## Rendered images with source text
######

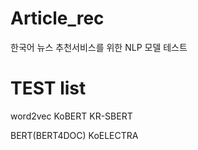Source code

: # Article_rec

한국어 뉴스 추천서비스를 위한 NLP 모델 테스트


# TEST list
word2vec
KoBERT
KR-SBERT

BERT(BERT4DOC)
KoELECTRA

######

## What to work on
What you write should match, character for character, the lines from the one with "한국어 뉴스 추천서비스를 위한 NLP 모델 테스트" to the end of the data, both included.

## Expected answer
한국어 뉴스 추천서비스를 위한 NLP 모델 테스트


# TEST list
word2vec
KoBERT
KR-SBERT

BERT(BERT4DOC)
KoELECTRA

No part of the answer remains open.